» **Assignment**
Each line from the start of the listing below through the line containing "See screenshot: http://cl.ly/image/0g2W1Z353A0w" should be reproduced exactly, with no others.

──────

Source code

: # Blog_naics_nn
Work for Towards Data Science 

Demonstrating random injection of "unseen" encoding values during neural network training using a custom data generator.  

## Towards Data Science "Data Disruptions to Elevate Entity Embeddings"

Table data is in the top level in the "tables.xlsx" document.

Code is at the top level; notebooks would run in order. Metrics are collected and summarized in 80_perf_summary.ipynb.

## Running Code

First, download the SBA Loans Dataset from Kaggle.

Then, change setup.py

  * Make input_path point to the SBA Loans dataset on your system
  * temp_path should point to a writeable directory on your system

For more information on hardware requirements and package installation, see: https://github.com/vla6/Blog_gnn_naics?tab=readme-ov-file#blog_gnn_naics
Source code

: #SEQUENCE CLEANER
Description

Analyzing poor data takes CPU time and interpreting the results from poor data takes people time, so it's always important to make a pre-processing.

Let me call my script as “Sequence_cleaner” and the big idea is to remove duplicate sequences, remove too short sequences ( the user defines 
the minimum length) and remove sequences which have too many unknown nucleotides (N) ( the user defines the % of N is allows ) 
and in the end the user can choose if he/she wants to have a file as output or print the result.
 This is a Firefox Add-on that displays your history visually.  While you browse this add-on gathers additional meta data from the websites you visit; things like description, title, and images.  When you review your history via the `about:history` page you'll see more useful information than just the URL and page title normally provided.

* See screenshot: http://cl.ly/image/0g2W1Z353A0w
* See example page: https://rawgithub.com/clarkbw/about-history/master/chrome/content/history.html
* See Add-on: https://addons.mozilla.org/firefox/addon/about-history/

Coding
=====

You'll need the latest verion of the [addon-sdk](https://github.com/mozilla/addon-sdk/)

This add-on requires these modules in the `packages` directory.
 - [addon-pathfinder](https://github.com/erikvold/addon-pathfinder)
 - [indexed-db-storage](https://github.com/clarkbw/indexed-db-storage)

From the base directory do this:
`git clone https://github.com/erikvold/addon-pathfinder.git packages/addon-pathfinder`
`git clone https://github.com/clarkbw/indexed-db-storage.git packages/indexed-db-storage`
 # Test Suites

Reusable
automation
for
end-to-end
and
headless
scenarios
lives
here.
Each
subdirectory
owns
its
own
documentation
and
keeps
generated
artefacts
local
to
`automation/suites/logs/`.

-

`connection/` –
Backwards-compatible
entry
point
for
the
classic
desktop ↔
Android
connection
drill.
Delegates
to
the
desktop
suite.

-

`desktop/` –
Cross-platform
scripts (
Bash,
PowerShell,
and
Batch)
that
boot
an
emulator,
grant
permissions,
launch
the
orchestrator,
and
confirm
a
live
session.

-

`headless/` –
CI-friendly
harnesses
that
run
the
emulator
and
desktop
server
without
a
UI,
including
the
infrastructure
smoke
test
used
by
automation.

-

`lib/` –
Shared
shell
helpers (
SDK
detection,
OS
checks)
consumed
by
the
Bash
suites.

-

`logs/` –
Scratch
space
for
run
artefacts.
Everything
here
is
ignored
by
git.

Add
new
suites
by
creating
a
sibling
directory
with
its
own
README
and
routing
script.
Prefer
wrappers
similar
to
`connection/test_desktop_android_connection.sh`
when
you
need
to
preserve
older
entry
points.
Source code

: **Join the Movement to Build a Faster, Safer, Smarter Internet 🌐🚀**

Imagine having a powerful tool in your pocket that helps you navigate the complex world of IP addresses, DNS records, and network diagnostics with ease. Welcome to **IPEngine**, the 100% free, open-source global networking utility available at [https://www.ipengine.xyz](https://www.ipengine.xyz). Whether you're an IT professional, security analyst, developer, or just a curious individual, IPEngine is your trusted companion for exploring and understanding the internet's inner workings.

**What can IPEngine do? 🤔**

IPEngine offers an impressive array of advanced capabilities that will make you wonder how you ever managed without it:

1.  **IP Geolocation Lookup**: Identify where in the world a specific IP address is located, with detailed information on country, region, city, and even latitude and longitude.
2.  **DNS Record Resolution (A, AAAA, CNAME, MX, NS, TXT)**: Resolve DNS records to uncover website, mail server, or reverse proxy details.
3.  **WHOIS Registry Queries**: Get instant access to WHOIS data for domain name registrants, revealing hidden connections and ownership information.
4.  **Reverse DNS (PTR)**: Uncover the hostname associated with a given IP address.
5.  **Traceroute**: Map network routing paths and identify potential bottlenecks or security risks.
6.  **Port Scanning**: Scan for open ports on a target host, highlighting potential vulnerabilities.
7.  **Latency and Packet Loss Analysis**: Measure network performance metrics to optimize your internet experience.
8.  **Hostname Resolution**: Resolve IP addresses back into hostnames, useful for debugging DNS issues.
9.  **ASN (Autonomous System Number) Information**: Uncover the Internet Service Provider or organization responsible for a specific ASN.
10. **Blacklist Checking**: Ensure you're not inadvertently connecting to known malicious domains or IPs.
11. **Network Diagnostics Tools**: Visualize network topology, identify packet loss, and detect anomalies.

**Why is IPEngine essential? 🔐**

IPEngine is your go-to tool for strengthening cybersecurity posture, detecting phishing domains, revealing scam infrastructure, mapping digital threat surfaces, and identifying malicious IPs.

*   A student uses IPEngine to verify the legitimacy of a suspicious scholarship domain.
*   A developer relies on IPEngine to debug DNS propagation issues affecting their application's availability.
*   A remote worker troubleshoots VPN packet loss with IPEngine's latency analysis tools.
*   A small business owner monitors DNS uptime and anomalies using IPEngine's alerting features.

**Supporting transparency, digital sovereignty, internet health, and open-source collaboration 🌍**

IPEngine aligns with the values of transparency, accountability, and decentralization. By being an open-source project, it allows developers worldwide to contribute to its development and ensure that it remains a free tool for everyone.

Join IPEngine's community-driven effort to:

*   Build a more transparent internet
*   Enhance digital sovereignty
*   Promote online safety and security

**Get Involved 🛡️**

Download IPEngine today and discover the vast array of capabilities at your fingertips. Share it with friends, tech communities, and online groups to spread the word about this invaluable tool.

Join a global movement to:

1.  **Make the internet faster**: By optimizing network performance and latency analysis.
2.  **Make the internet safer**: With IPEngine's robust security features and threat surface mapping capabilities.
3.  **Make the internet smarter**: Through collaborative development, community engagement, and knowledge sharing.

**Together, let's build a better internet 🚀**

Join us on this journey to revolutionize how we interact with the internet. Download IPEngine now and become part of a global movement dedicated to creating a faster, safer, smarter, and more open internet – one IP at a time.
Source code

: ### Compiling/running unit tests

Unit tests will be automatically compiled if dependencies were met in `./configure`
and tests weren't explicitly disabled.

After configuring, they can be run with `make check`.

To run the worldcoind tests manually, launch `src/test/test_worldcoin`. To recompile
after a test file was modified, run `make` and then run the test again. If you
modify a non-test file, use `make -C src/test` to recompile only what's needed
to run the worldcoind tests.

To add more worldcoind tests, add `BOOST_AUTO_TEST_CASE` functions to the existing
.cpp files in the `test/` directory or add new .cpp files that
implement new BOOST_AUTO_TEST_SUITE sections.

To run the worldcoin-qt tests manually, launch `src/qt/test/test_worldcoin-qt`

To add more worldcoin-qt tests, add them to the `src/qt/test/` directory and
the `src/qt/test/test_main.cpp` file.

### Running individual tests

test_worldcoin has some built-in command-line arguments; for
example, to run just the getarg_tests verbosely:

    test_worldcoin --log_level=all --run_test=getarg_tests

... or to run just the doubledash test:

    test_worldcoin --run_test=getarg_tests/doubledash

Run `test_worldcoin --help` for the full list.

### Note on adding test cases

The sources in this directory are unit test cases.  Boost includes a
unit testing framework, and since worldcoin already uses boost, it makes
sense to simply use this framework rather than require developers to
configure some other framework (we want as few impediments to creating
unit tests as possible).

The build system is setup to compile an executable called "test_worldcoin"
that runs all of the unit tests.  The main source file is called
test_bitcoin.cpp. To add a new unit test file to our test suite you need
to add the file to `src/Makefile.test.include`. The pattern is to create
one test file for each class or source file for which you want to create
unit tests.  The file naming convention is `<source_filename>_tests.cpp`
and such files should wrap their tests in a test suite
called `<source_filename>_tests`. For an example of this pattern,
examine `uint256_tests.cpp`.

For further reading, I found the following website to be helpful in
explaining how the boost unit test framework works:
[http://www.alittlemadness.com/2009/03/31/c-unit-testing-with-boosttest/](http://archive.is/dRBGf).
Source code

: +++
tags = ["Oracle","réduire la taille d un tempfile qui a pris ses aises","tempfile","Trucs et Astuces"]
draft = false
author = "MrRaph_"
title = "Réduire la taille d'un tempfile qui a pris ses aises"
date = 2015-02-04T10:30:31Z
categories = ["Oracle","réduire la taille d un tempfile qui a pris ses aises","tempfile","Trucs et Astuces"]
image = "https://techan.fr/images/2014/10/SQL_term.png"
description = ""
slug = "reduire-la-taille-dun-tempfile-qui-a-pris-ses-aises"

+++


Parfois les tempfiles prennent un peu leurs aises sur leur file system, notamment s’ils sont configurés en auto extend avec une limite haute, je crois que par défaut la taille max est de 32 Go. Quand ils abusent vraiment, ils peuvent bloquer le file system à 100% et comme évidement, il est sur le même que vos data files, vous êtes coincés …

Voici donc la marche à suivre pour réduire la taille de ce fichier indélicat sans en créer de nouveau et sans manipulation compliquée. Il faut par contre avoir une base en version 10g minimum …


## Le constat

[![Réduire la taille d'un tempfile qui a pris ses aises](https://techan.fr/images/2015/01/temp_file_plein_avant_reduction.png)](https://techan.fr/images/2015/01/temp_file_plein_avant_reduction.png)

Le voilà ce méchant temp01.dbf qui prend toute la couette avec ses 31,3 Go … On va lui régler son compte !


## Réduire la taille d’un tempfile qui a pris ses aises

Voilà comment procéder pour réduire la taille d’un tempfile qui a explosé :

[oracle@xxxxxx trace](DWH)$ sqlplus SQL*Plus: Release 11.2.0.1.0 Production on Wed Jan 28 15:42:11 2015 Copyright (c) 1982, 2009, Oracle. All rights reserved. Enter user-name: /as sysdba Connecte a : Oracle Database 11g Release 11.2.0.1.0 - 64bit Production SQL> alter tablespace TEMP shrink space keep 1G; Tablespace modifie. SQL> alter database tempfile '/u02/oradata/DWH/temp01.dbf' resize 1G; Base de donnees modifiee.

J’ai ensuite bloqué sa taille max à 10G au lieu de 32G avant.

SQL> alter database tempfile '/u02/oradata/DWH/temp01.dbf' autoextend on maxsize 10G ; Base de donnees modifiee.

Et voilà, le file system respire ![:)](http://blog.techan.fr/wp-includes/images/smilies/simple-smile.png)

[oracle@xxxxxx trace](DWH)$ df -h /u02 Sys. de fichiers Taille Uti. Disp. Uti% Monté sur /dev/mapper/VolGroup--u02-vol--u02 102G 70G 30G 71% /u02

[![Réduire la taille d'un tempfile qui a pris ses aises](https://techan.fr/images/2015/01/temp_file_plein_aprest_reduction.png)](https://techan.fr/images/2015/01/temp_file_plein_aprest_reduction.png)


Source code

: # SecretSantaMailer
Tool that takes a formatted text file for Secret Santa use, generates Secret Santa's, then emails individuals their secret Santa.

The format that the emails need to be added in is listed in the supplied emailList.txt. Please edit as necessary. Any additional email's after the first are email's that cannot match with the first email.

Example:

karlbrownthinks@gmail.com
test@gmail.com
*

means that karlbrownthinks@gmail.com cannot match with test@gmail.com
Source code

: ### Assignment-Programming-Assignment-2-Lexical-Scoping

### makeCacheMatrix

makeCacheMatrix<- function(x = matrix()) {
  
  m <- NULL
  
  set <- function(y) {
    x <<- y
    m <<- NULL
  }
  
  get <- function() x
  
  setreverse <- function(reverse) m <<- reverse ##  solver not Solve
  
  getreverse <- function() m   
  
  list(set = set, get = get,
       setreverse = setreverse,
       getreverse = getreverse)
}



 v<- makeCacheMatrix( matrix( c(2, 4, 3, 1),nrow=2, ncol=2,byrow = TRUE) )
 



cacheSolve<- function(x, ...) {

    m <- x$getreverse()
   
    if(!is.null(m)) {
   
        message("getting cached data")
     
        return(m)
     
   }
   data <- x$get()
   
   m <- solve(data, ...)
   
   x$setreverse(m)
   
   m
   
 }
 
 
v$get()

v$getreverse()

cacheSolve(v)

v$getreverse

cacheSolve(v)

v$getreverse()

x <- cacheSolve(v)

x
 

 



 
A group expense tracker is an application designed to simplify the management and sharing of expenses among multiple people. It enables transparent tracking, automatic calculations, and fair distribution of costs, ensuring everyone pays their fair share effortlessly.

──────

» **Exercise result**
Source code

: # Blog_naics_nn
Work for Towards Data Science 

Demonstrating random injection of "unseen" encoding values during neural network training using a custom data generator.  

## Towards Data Science "Data Disruptions to Elevate Entity Embeddings"

Table data is in the top level in the "tables.xlsx" document.

Code is at the top level; notebooks would run in order. Metrics are collected and summarized in 80_perf_summary.ipynb.

## Running Code

First, download the SBA Loans Dataset from Kaggle.

Then, change setup.py

  * Make input_path point to the SBA Loans dataset on your system
  * temp_path should point to a writeable directory on your system

For more information on hardware requirements and package installation, see: https://github.com/vla6/Blog_gnn_naics?tab=readme-ov-file#blog_gnn_naics
Source code

: #SEQUENCE CLEANER
Description

Analyzing poor data takes CPU time and interpreting the results from poor data takes people time, so it's always important to make a pre-processing.

Let me call my script as “Sequence_cleaner” and the big idea is to remove duplicate sequences, remove too short sequences ( the user defines 
the minimum length) and remove sequences which have too many unknown nucleotides (N) ( the user defines the % of N is allows ) 
and in the end the user can choose if he/she wants to have a file as output or print the result.
 This is a Firefox Add-on that displays your history visually.  While you browse this add-on gathers additional meta data from the websites you visit; things like description, title, and images.  When you review your history via the `about:history` page you'll see more useful information than just the URL and page title normally provided.

* See screenshot: http://cl.ly/image/0g2W1Z353A0w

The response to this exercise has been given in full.